Sadly, my first close-up encounter with Peter Douglas Obsborn brought home to be me the harsh reality that, despite their best efforts to soften their public image, the Conservatives are still the “Nasty Party” of British politics.

No shows from Tory Rob Sealey and the Greens

The hustings started off predictably enough, with each of the candidates introducing themselves and setting out their respective stalls. In addition to Labour candidates Councillor Liz Clements and Fred  Grindrod and the Tory Peter Douglas Osborn, we also got to hear from the Lib Dem candidate David Radcliffe as well as Clive Walder, an affable person representing the left-wing Trade Union & Socialist Alliance. Sadly, the two Green candidates standing in Bournville & Cotteridge gave their apologies. A seat and a name sign were left for another Conservative candidate, Rob Sealey, but unfortunately he never turned up (we were told he was flying back to Brum that evening so he may well have been held up along the way).

Peter Douglas Osborn: back from the USSR

In retrospect, I should have picked up from Peter Douglas Osborn’s opening remarks that things were going to take a turn for the worse.

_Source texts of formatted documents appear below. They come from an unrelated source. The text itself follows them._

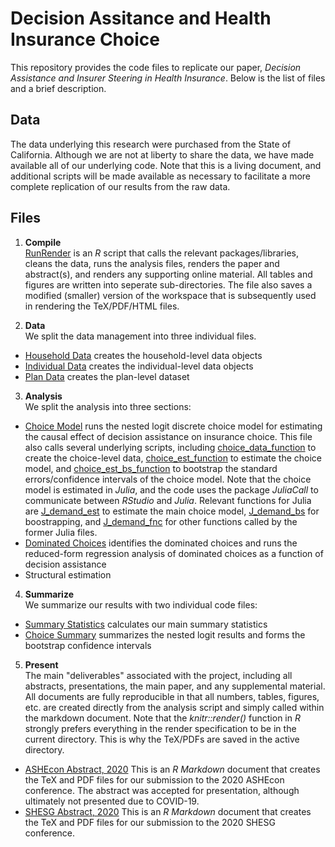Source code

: # Decision Assitance and Health Insurance Choice

This repository provides the code files to replicate our paper, *Decision Assistance and Insurer Steering in Health Insurance*. Below is the list of files and a brief description.

## Data
The data underlying this research were purchased from the State of California. Although we are not at liberty to share the data, we have made available all of our underlying code. Note that this is a living document, and additional scripts will be made available as necessary to facilitate a more complete replication of our results from the raw data.


## Files
1. **Compile**<br>
[RunRender](RunRender.R) is an *R* script that calls the relevant packages/libraries, cleans the data, runs the analysis files, renders the paper and abstract(s), and renders any supporting online material. All tables and figures are written into seperate sub-directories. The file also saves a modified (smaller) version of the workspace that is subsequently used in rendering the TeX/PDF/HTML files. 

2. **Data**<br>
We split the data management into three individual files.<br>
  - [Household Data](analysis/Data_Household.R) creates the household-level data objects
  - [Individual Data](analysis/Data_Individual.R) creates the individual-level data objects
  - [Plan Data](analysis/Data_Plans.R) creates the plan-level dataset

3. **Analysis**<br>
We split the analysis into three sections:<br>
  - [Choice Model](analysis/_ChoiceModel.R) runs the nested logit discrete choice model for estimating the causal effect of decision assistance on insurance choice. This file also calls several underlying scripts, including [choice_data_function](analysis/choice_data_function.R) to create the choice-level data, [choice_est_function](analysis/choice_est_function.R) to estimate the choice model, and [choice_est_bs_function](analysis/choice_est_bs_function.R) to bootstrap the standard errors/confidence intervals of the choice model. Note that the choice model is estimated in *Julia*, and the code uses the package *JuliaCall* to communicate between *RStudio* and *Julia*. Relevant functions for Julia are [J_demand_est](analysis/J_demand_est.jl) to estimate the main choice model, [J_demand_bs](analysis/J_demand_bs.jl) for boostrapping, and [J_demand_fnc](analysis/J_demand_fnc.jl) for other functions called by the former Julia files.
  - [Dominated Choices](analysis/_DominatedChoices.R) identifies the dominated choices and runs the reduced-form regression analysis of dominated choices as a function of decision assistance
  - Structural estimation

4. **Summarize**<br>
We summarize our results with two individual code files:<br>
  - [Summary Statistics](analysis/_SummaryStats.R) calculates our main summary statistics
  - [Choice Summary](analysis/_ChoiceSummary.R) summarizes the nested logit results and forms the bootstrap confidence intervals


5. **Present**<br>
The main "deliverables" associated with the project, including all abstracts, presentations, the main paper, and any supplemental material. All documents are fully reproducible in that all numbers, tables, figures, etc. are created directly from the analysis script and simply called within the markdown document. Note that the *knitr::render()* function in *R* strongly prefers everything in the render specification to be in the current directory. This is why the TeX/PDFs are saved in the active directory.<br>
  - [ASHEcon Abstract, 2020](_Abstract_ASHEcon_201910.Rmd) This is an *R Markdown* document that creates the TeX and PDF files for our submission to the 2020 ASHEcon conference. The abstract was accepted for presentation, although ultimately not presented due to COVID-19.
  - [SHESG Abstract, 2020](_Abstract_SHESG_202006.Rmd) This is an *R Markdown* document that creates the TeX and PDF files for our submission to the 2020 SHESG conference. 
  
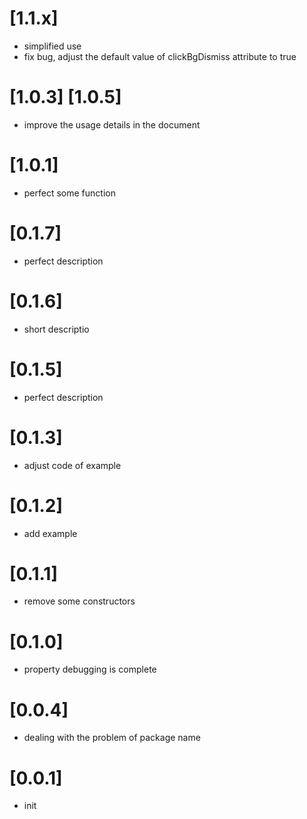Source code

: # [1.1.x] 

- simplified use
- fix bug, adjust the default value of clickBgDismiss attribute to true

# [1.0.3] [1.0.5]
- improve the usage details in the document

# [1.0.1]
- perfect some function

# [0.1.7]
- perfect description

# [0.1.6]
- short descriptio

# [0.1.5]
- perfect description

# [0.1.3]
- adjust code of example

# [0.1.2]
- add example

# [0.1.1]
- remove some constructors

# [0.1.0]
- property debugging is complete

# [0.0.4]
- dealing with the problem of package name


# [0.0.1]
- init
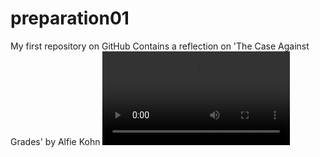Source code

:# preparation01
My first repository on GitHub
Contains a reflection on 'The Case Against Grades' by Alfie Kohn
![Image](https://media3.giphy.com/media/702ybfQFkrkrWnIByR/giphy360p.mp4?cid=ecf05e47uf3ey86t5g7o7na6i0q0gp58zoevrk30w2znsabk&rid=giphy360p.mp4&ct=v)
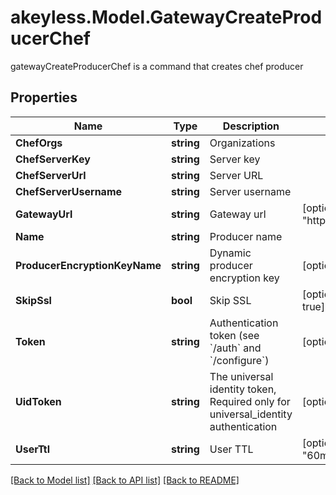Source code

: # akeyless.Model.GatewayCreateProducerChef
gatewayCreateProducerChef is a command that creates chef producer
## Properties

Name | Type | Description | Notes
------------ | ------------- | ------------- | -------------
**ChefOrgs** | **string** | Organizations | 
**ChefServerKey** | **string** | Server key | 
**ChefServerUrl** | **string** | Server URL | 
**ChefServerUsername** | **string** | Server username | 
**GatewayUrl** | **string** | Gateway url | [optional] [default to "http://localhost:8000"]
**Name** | **string** | Producer name | 
**ProducerEncryptionKeyName** | **string** | Dynamic producer encryption key | [optional] 
**SkipSsl** | **bool** | Skip SSL | [optional] [default to true]
**Token** | **string** | Authentication token (see &#x60;/auth&#x60; and &#x60;/configure&#x60;) | [optional] 
**UidToken** | **string** | The universal identity token, Required only for universal_identity authentication | [optional] 
**UserTtl** | **string** | User TTL | [optional] [default to "60m"]

[[Back to Model list]](../README.md#documentation-for-models) [[Back to API list]](../README.md#documentation-for-api-endpoints) [[Back to README]](../README.md)

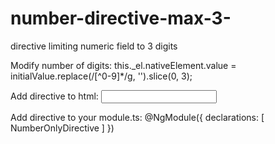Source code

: # number-directive-max-3-
directive limiting numeric field to 3 digits

Modify number of digits: this._el.nativeElement.value = initialValue.replace(/[^0-9]*/g, '').slice(0, 3);

Add directive to html: <input type="number" pInputText formControlName="yourControlName" appNumberOnly>

Add directive to your module.ts: @NgModule({ declarations: [ NumberOnlyDirective ] })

Whereas Liz presented a clear case for how the Tories’ politically motivated programme of austerity, driven by their ideological obsession with shrinking the state, was directly responsible for the social and economic problems facing Bournville & Cotteridge, Peter Douglas Osborne’s opening statement was somewhat more, well, ‘idiosyncratic’.

Peter Douglas Osborn started off by on a somewhat rambling account of a trip he’d made to the USSR 40 or so years ago. On this trip, we were told, Peter learned about how Soviet authorities took a dim view on religion and churches playing a role in political life. He then remarked on how great it was that we live in a country with religious and political freedoms that mean a church can host elections hustings.

As someone who specialised in Russian history at university, I actually quite enjoyed Peter Douglas Osborn’s story but I must confess I struggled to see how it was relevant to a local election campaign and the very severe challenges facing our community and city. In fact, the closest he got to even talking about Bournville & Cotteridge was when he recalled his days playing rugby in our local playing fields many years ago. And even this choice of anecdote was somewhat ill-advised, given the fact that we’ve only recently lost our park keeper thanks to the Tory austerity cuts our Labour-run city council has had to implement.

Question Time

Our host, Reverend Mike Claridge, then proceeded to read out a series of questions members of the public had sent him on a range of topics, including the impact of spending cuts, how to improve congestion and parking in Cotteridge. For me, what was striking was the way that both the Lib Dem candidate, David Radcliffe, and the Tory Peter Douglas Osborn, both conveniently overlooked the direct role both their parties have played in creating the austerity agenda the Labour-led Birmingham City Council is being forced to implement. This reached its zenith when Peter spoke up in favour of more public transport for school children. Did he forget that under the Tories bus budgets have been slashed by 40% since 2010?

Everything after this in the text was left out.